Raveene swallowed hard, her detective's brain overriding the frantic pulse of her heart. Every piece of data she had ever collected on Nightfall began to click into place, creating a picture that made her reality feel like it was dissolving into static. This can't be real, she muttered under her breath. She began to crawl backward, her palms scraping against the rough floor as she tried to put a sliver of distance between herself and the entity.
It remained paused, as though someone had pressed a thumb against the very fabric of time, holding it in a state of impossible stasis.
In three years of documenting Nightfall's trail of blood—the mutilated remains, the shattered buildings, the sheer, senseless brutality that had paralyzed Valeria—there had never been a single mention of hesitation. Nightfall left no survivors and allowed no witnesses. Its presence was synonymous with a total, sudden transition from life to absolute darkness.
Curiosity had claimed dozens; even those who had tried to peek from behind curtains or through cracked doors had been added to the tally of the maimed and the dead. No one ever got a second look. No one ever got to walk away.
So why was she still breathing? Why was it just standing there, its gaze locked onto her like a heat-seeking laser, yet refusing to strike?
She remained on the floor, her eyebrows drawing together in a mixture of fear and growing incredulity. Her mind felt like it was in a scramble, attempting to process the biology of a nightmare that refused to follow its own rules.
That strange, intrusive feeling she'd had since Daniel Frey's murder began to swell—the radical, dangerous suspicion that Valeria wasn't dealing with a beast at all. Perhaps they were dealing with an enraged human, transformed into something so terrifyingly alien that the human mind simply couldn't categorize it as anything other than a monster.
She blinked rapidly, her heart doing a slow, heavy roll in her chest.
Oh, you are seriously not about to do this, Raveene, she told herself. The rational side of her brain was screaming for her to stay down, to play dead, to do anything but attract further attention.
If you get up, it will move. It's just stalling, waiting for you to give it a reason to finish the job.
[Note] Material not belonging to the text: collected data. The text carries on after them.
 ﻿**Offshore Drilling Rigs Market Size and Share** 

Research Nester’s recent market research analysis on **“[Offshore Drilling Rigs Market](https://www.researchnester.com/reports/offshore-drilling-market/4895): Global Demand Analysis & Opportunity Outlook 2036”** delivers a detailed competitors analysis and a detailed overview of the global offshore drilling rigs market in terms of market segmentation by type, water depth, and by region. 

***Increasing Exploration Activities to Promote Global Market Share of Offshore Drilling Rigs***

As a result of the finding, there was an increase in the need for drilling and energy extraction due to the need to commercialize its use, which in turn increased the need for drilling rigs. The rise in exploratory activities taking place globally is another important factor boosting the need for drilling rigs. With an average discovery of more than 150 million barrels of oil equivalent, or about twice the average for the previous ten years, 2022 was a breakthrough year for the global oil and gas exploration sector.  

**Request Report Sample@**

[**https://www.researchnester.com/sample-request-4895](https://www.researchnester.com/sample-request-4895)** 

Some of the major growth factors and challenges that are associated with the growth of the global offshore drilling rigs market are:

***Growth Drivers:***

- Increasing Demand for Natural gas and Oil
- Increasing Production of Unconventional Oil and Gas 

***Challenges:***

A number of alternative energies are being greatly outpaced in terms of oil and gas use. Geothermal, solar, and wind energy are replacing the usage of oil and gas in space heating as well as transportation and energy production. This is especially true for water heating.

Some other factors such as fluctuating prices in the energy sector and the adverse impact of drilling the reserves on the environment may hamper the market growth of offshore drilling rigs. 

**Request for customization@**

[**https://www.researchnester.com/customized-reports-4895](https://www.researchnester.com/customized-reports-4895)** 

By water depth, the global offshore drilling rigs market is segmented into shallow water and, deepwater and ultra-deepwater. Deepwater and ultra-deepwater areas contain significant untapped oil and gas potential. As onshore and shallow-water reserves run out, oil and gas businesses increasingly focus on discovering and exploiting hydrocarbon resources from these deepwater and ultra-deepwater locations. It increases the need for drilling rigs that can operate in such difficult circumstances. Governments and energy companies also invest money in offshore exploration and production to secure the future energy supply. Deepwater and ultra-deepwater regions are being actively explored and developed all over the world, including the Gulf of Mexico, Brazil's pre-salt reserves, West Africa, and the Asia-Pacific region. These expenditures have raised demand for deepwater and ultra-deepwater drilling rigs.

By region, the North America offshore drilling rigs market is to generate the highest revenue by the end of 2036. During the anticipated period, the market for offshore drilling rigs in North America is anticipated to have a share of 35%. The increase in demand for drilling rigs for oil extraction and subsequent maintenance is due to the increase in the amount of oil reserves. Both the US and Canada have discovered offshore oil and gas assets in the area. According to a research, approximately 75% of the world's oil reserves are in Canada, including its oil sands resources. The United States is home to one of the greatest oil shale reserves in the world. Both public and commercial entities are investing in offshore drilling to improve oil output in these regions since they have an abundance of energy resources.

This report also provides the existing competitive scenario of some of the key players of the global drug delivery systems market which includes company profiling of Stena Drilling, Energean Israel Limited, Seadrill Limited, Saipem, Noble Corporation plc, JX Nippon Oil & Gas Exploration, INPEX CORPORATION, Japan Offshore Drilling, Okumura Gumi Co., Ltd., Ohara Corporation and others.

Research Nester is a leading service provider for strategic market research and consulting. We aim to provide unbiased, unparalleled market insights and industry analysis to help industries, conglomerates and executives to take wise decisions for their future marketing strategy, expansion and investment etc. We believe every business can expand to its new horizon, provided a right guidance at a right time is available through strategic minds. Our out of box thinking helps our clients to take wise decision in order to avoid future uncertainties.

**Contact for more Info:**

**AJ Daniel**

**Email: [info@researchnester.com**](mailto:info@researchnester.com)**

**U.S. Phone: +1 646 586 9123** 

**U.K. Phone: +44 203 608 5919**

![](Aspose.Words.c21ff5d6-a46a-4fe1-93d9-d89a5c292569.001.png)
But the detective in her pushed the fear aside. There was no harm in trying to understand—death was already standing three feet away; she didn't have much left to lose. She could almost hear Clara's voice echoing in the back of her mind:
"You're making a catastrophic mistake. This idea is going to get you killed."
"Not now, Clara," she whispered to the empty air. "You're not getting in my head this time."
The choice settled into her mind with a devastating weight. Her detective brain, cold and analytical, finally overrode the primal terror. Raveene took a long, shaky exhale and straightened her back. With agonizing slowness, she began to stand up. Her eyes never left those glowing violet orbs, her gaze fixed on the only light in the room as she rose to her full height. She took a deep breath, her boots crunching softly against the gravel, waiting for the split second where the thing would lung and tear her apart.
It didn't.
She stood within a few feet of the titan, maintaining a safe, yet intimate distance. It remained a pillar of obsidian and moonlight, glaring down at her with an intensity that felt like a physical weight on her shoulders. Her mind raced, searching for a protocol that didn't exist.
Think, Raveene. Think. How do you even start a conversation with a nightmare? She didn't know how it happened, or what possessed her to do it. The sheer absurdity of the situation seemed to strip away her filters. Her right hand lifted slowly, moving through the air in a stiff, awkward wave.
"Hi," she said, her voice small and brittle in the vast silence.